» **Problem statement**
Please find every line below that includes "https" and report how many there are. Nothing else is needed.

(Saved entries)
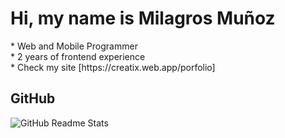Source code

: <h1 slyle="color:#392C61;"> Hi, my name is Milagros Muñoz</h1>
</hr>
* Web and Mobile Programmer </br>
* 2 years of frontend experience </br>
* Check my site [https://creatix.web.app/porfolio]

<h2>GitHub</h2> 
</hr>


<img src="https://github-readme-stats.vercel.app/api?username=MilagrosMunoz" alt="GitHub Readme Stats">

» **Problem solution**
2